Last night's When I Get Older (BBC 1 9pm) was "celebrity" TV at its best. This was a compelling and deeply human film about real lives. Between them, the four stories covered poverty, loneliness, the complex pressures of giving and receiving care from your partner or family; loss, moving house, falling, family and identity.
This was a film that reminded us of the inequalities within current generations of older people: gaps in wealth, but also gaps in quality of life. It reminded us that more can be done. For example, I cannot think of a single JRF report on older people over the last decade that hasn't highlighted the need for better information, advice, advocacy and practical support – including around moving house. It also reminded of the value of local support – in this film, a day centre. Many of these are not surviving where they’ve relied on local authority or charitable grants.
In Thursday's programme, our four celebrities will stay in a care home. Care homes can be among the worst of institutions, but they can also be homes which enable people to live well. I'll be watching.
By comparison, last night's Newsnight debate on older people, pensions and funding social care was incredibly frustrating. Whilst delighted that Newsnight ran this, Paxman seemed not to have grasped the realities of the #carecrisis and the fact that one year on, the main political parties have still yet to come to consensus on the #Dilnot Commission proposals for care funding reform. We expect a White Paper on social care shortly – and a draft Social Care Bill – but only a 'progress report' on funding.

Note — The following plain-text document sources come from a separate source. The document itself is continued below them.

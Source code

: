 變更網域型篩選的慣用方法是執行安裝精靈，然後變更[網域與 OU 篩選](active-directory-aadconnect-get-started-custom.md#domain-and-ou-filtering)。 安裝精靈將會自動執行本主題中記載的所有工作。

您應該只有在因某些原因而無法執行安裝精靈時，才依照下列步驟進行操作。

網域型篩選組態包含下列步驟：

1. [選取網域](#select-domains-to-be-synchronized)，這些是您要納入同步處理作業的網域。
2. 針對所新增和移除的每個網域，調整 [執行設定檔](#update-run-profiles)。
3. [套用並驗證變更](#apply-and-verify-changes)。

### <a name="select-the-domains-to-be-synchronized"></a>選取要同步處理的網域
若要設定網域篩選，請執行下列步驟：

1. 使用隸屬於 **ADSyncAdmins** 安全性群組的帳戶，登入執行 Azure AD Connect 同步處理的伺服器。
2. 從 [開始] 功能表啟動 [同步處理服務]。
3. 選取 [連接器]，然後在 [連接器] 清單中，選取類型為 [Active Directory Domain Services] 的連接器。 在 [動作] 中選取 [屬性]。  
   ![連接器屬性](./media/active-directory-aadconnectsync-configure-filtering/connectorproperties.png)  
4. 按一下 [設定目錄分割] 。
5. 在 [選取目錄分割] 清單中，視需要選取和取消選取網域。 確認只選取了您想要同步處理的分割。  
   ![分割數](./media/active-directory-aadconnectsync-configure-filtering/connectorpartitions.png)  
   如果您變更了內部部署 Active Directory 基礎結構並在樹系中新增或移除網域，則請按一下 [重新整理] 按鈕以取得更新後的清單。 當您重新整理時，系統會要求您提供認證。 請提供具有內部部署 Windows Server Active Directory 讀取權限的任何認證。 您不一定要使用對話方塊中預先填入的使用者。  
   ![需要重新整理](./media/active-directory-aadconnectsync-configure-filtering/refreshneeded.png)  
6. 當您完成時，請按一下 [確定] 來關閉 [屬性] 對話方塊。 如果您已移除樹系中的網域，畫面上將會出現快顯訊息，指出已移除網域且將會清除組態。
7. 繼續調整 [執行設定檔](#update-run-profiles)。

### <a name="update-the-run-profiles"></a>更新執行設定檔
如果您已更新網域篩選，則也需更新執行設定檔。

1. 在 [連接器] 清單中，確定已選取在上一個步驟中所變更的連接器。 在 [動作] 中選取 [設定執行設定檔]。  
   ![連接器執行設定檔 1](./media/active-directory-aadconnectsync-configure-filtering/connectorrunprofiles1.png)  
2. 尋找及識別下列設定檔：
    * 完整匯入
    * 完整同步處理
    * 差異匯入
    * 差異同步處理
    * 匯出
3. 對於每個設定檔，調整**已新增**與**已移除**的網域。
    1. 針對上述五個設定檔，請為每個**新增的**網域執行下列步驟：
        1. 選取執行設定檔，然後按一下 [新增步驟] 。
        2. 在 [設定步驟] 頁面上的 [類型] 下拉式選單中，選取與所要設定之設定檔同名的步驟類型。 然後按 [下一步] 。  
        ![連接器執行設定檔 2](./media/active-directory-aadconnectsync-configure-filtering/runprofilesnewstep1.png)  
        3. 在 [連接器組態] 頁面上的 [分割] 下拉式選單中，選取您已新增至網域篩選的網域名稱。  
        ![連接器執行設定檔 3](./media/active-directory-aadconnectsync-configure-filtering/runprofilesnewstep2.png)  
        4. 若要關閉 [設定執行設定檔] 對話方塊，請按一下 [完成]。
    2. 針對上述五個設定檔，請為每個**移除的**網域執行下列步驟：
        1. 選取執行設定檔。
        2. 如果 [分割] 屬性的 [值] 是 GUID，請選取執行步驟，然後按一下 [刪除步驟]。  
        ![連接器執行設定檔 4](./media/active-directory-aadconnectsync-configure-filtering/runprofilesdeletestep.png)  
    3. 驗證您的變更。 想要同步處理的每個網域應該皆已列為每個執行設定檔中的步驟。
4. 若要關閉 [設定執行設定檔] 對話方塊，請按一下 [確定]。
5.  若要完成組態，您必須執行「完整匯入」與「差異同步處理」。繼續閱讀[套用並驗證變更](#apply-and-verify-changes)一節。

The Dilnot Commission's proposals, as thankfully one of the older women in the studio audience said, represent a year of careful and strenuous consideration. They are the best chance of achieving a settlement to a challenge we’ve been highlighting for 15 years. Yes, there are real issues of intergenerational fairness as our own work has highlighted. Yes, it is absolutely right that current generations of older people with housing assets should use some of these to pay for social care. And on this (as people seem to forget) the Dilnot proposals give this or any government the option to set the 'cap' and the 'threshold' lower or higher so that intergenerational fairness can be accounted for.
Pitting generations against each other does not make for good decision-making and sustainable policies. Living in an ageing society doesn't mean favouring old age over youth, nor youth over old age. It means seeking ways to create a society that is a good place for people of all ages, at all stages of life. That was a message that came across powerfully from those older people in the studio audience who advocated for more jobs for young people, and from younger people on Twitter watching #WhenIGetOlder who were moved to tears and anger by the poor quality of life of the older people in the film.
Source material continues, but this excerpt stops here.